--- START ---

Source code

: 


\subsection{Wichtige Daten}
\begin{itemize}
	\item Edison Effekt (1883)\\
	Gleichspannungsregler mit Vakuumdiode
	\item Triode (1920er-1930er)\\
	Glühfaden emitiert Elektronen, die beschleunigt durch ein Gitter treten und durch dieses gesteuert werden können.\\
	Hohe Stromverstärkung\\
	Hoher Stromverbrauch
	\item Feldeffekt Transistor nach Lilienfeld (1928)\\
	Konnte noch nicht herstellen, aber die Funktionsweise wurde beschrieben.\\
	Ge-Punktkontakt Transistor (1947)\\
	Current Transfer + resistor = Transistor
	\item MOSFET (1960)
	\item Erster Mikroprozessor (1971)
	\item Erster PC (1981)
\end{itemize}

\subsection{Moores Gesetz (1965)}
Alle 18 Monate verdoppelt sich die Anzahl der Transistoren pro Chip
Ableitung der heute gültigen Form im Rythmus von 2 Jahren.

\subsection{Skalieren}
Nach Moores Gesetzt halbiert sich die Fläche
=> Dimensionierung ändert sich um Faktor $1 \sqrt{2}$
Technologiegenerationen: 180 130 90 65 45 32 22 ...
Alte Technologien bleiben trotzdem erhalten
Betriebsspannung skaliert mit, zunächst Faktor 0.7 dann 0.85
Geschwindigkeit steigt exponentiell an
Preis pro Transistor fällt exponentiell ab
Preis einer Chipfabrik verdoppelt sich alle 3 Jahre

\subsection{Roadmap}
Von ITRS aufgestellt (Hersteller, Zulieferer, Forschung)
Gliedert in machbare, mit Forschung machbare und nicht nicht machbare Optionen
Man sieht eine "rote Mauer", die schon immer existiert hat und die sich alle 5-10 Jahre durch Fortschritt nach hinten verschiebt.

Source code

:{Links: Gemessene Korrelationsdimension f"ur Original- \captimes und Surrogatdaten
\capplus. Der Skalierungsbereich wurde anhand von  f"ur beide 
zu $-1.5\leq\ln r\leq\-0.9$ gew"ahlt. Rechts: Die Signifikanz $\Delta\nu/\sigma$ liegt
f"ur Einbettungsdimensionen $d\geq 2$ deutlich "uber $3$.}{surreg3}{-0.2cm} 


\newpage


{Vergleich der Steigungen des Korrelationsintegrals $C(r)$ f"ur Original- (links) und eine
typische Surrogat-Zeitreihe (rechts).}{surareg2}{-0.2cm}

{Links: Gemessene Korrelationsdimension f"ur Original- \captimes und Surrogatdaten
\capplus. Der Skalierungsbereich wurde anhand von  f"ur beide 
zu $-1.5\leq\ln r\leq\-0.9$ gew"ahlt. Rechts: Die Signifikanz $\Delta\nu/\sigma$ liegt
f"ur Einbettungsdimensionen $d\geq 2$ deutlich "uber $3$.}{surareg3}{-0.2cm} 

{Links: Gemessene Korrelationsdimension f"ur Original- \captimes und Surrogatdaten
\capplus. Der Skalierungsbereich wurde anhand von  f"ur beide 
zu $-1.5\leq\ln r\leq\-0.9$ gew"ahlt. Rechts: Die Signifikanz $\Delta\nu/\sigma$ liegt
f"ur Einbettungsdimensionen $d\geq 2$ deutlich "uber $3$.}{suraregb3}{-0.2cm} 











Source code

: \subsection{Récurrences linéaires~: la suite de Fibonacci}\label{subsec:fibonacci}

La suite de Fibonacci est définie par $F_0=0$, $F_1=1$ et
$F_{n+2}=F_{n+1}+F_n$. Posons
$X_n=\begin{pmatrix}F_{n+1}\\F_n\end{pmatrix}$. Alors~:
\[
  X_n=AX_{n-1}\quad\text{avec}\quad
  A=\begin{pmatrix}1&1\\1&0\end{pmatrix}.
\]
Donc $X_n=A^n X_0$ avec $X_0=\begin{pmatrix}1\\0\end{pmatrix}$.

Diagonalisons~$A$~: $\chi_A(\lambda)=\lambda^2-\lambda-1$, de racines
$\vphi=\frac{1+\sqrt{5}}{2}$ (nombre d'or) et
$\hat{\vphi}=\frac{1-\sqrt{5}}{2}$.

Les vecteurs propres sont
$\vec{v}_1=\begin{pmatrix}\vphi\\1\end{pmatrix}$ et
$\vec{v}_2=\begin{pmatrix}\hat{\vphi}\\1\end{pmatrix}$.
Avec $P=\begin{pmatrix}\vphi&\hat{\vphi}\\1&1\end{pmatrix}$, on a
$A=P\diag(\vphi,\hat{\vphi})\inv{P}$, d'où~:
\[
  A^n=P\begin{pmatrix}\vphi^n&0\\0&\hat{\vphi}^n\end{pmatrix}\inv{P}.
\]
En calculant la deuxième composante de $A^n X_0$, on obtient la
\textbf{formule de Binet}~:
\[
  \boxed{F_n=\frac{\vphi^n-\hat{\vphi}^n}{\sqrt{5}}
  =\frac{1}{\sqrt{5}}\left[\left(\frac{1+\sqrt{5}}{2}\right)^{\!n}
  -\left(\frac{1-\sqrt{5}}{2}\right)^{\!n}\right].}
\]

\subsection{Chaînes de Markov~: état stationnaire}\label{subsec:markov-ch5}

--- END ---

Each line of the material above is to be retyped verbatim.

=== PROBLEM SOLUTION ===
Source code

: 


\subsection{Wichtige Daten}
\begin{itemize}
	\item Edison Effekt (1883)\\
	Gleichspannungsregler mit Vakuumdiode
	\item Triode (1920er-1930er)\\
	Glühfaden emitiert Elektronen, die beschleunigt durch ein Gitter treten und durch dieses gesteuert werden können.\\
	Hohe Stromverstärkung\\
	Hoher Stromverbrauch
	\item Feldeffekt Transistor nach Lilienfeld (1928)\\
	Konnte noch nicht herstellen, aber die Funktionsweise wurde beschrieben.\\
	Ge-Punktkontakt Transistor (1947)\\
	Current Transfer + resistor = Transistor
	\item MOSFET (1960)
	\item Erster Mikroprozessor (1971)
	\item Erster PC (1981)
\end{itemize}

\subsection{Moores Gesetz (1965)}
Alle 18 Monate verdoppelt sich die Anzahl der Transistoren pro Chip
Ableitung der heute gültigen Form im Rythmus von 2 Jahren.

\subsection{Skalieren}
Nach Moores Gesetzt halbiert sich die Fläche
=> Dimensionierung ändert sich um Faktor $1 \sqrt{2}$
Technologiegenerationen: 180 130 90 65 45 32 22 ...
Alte Technologien bleiben trotzdem erhalten
Betriebsspannung skaliert mit, zunächst Faktor 0.7 dann 0.85
Geschwindigkeit steigt exponentiell an
Preis pro Transistor fällt exponentiell ab
Preis einer Chipfabrik verdoppelt sich alle 3 Jahre

\subsection{Roadmap}
Von ITRS aufgestellt (Hersteller, Zulieferer, Forschung)
Gliedert in machbare, mit Forschung machbare und nicht nicht machbare Optionen
Man sieht eine "rote Mauer", die schon immer existiert hat und die sich alle 5-10 Jahre durch Fortschritt nach hinten verschiebt.

Source code

:{Links: Gemessene Korrelationsdimension f"ur Original- \captimes und Surrogatdaten
\capplus. Der Skalierungsbereich wurde anhand von  f"ur beide 
zu $-1.5\leq\ln r\leq\-0.9$ gew"ahlt. Rechts: Die Signifikanz $\Delta\nu/\sigma$ liegt
f"ur Einbettungsdimensionen $d\geq 2$ deutlich "uber $3$.}{surreg3}{-0.2cm} 


\newpage


{Vergleich der Steigungen des Korrelationsintegrals $C(r)$ f"ur Original- (links) und eine
typische Surrogat-Zeitreihe (rechts).}{surareg2}{-0.2cm}

{Links: Gemessene Korrelationsdimension f"ur Original- \captimes und Surrogatdaten
\capplus. Der Skalierungsbereich wurde anhand von  f"ur beide 
zu $-1.5\leq\ln r\leq\-0.9$ gew"ahlt. Rechts: Die Signifikanz $\Delta\nu/\sigma$ liegt
f"ur Einbettungsdimensionen $d\geq 2$ deutlich "uber $3$.}{surareg3}{-0.2cm} 

{Links: Gemessene Korrelationsdimension f"ur Original- \captimes und Surrogatdaten
\capplus. Der Skalierungsbereich wurde anhand von  f"ur beide 
zu $-1.5\leq\ln r\leq\-0.9$ gew"ahlt. Rechts: Die Signifikanz $\Delta\nu/\sigma$ liegt
f"ur Einbettungsdimensionen $d\geq 2$ deutlich "uber $3$.}{suraregb3}{-0.2cm} 











Source code

: \subsection{Récurrences linéaires~: la suite de Fibonacci}\label{subsec:fibonacci}

La suite de Fibonacci est définie par $F_0=0$, $F_1=1$ et
$F_{n+2}=F_{n+1}+F_n$. Posons
$X_n=\begin{pmatrix}F_{n+1}\\F_n\end{pmatrix}$. Alors~:
\[
  X_n=AX_{n-1}\quad\text{avec}\quad
  A=\begin{pmatrix}1&1\\1&0\end{pmatrix}.
\]
Donc $X_n=A^n X_0$ avec $X_0=\begin{pmatrix}1\\0\end{pmatrix}$.

Diagonalisons~$A$~: $\chi_A(\lambda)=\lambda^2-\lambda-1$, de racines
$\vphi=\frac{1+\sqrt{5}}{2}$ (nombre d'or) et
$\hat{\vphi}=\frac{1-\sqrt{5}}{2}$.

Les vecteurs propres sont
$\vec{v}_1=\begin{pmatrix}\vphi\\1\end{pmatrix}$ et
$\vec{v}_2=\begin{pmatrix}\hat{\vphi}\\1\end{pmatrix}$.
Avec $P=\begin{pmatrix}\vphi&\hat{\vphi}\\1&1\end{pmatrix}$, on a
$A=P\diag(\vphi,\hat{\vphi})\inv{P}$, d'où~:
\[
  A^n=P\begin{pmatrix}\vphi^n&0\\0&\hat{\vphi}^n\end{pmatrix}\inv{P}.
\]
En calculant la deuxième composante de $A^n X_0$, on obtient la
\textbf{formule de Binet}~:
\[
  \boxed{F_n=\frac{\vphi^n-\hat{\vphi}^n}{\sqrt{5}}
  =\frac{1}{\sqrt{5}}\left[\left(\frac{1+\sqrt{5}}{2}\right)^{\!n}
  -\left(\frac{1-\sqrt{5}}{2}\right)^{\!n}\right].}
\]

\subsection{Chaînes de Markov~: état stationnaire}\label{subsec:markov-ch5}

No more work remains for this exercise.